3/4 cup cold butter, cut into small cubes (when making pies, I often use a blend of shortening and butter, or sometimes only shortening, but for tarts, I think an all-butter crust tastes best)
2 cups all-purpose flour
1/2 teaspoon salt
1/2 cup ice water
Mix together the flour and salt. Using one of the following: a pastry cutter, two knives held tightly side-by-side in the same hand, your fingers, or a food processor, chop the butter into the flour. When it is crumbly and looking a little sandy, slowly pour in a little of the water, and mix it together. It will become more and more crumbly looking, which is the idea. If you can manage to not use all the ice water, the crust will be even lighter!
Gather the dough into a ball. The less water you've used, the more difficult this will be, but it doesn't have to be perfect. Just scoop it all into the center of the bowl, and gently mash it into a ball shape.
Tear a generous piece of plastic wrap onto the counter. Set the misshapen ball in the center, wrap tightly, and refrigerate for 1 hour. If you are going to save the dough to bake in a few days, pop it in the freezer.
Preheat the oven to 375°F.
Scatter a handful of flour onto a clean surface, such as a large and flat cutting board, or right onto your countertop.
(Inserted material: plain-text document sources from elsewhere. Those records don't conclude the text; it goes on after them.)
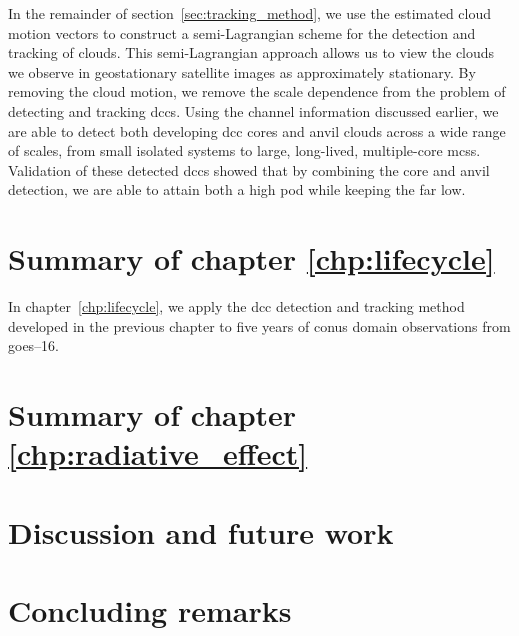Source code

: In the remainder of section~\ref{sec:tracking_method}, we use the estimated cloud motion vectors to construct a semi-Lagrangian scheme for the detection and tracking of clouds.
This semi-Lagrangian approach allows us to view the clouds we observe in geostationary satellite images as approximately stationary.
By removing the cloud motion, we remove the scale dependence from the problem of detecting and tracking \acrshort{dcc}s.
Using the channel information discussed earlier, we are able to detect both developing \acrshort{dcc} cores and anvil clouds across a wide range of scales, from small isolated systems to large, long-lived, multiple-core \acrshort{mcs}s.
Validation of these detected \acrshort{dcc}s showed that by combining the core and anvil detection, we are able to attain both a high \acrshort{pod} while keeping the \acrshort{far} low.

\section{Summary of chapter \ref{chp:lifecycle}}

In chapter~\ref{chp:lifecycle}, we apply the \acrshort{dcc} detection and tracking method developed in the previous chapter to five years of \acrshort{conus} domain observations from \acrshort{goes}--16.





\section{Summary of chapter \ref{chp:radiative_effect}}




\section{Discussion and future work}




\section{Concluding remarks}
Unwrap the dough, and gently roll it out. Remember, you don't need to flatten the dough all at once. Rather, just push it along, little by little, turning it every so often so it doesn't stick to the surface, dusting with a pinch more flour here and there. Aim for the crust to be about 1 inch larger than your pie or tart pan.
Some people butter their pans, some don't. I like to save a piece of the wrapper from my butter and use that to give the pan just a little grease, then I dust it with flour, too. Set the dough into the pan, but give it room to settle into all the crevices. Again, don't flatten and stretch it — gently help the dough find its way into the shape of the pan. Trim the crust and patch any thin or torn areas with the excess. Poke the dough all over with a fork.
From this point on, these instructions are for making a pre-baked tart shell (not a pie crust):
Crumple a piece of aluminum foil and lay it on top of the crust, then fill it with pie weights, dried beans, or two handfuls of loose coins. Bake it in the center of the oven for at least 15 minutes, possibly longer. It's tempting to take it out when you can smell the butter wafting in the air, but trust your timer and leave it in there. The idea is to let the crust get pretty dry before you remove the weights, otherwise the crust will shrink, which happened to me this time around. I thought I was trusting my nose, but the crust was still very buttery and wet looking in the middle when I removed the weights.
When the crust is indeed dry, remove the foil and weights carefully, as they will be dangerously hot, and return the crust to the oven for another 8 minutes or so or until it's brown. Cool on a wire rack.
Baking the crust might take 20 minutes total, or it might take 50. The crust needs to be very dry before you start adding fillings and fruits.
Once the crust is cool, you can seal it with a thin layer (maybe 1/8 cup) of apricot or raspberry jam, cooked on the stovetop until it's melted. You can mix in a little water or a little lemon juice to thin it out, too.
I sealed the tart with raspberry jam, then added a layer of vanilla Greek yogurt and fresh strawberries. In a perfect world, serve the tart immediately after assembly, but if you can't, be sure to refrigerate it until it's time to eat. Enjoy with a tall glass of prosecco, and the next day, with a morning mug of coffee.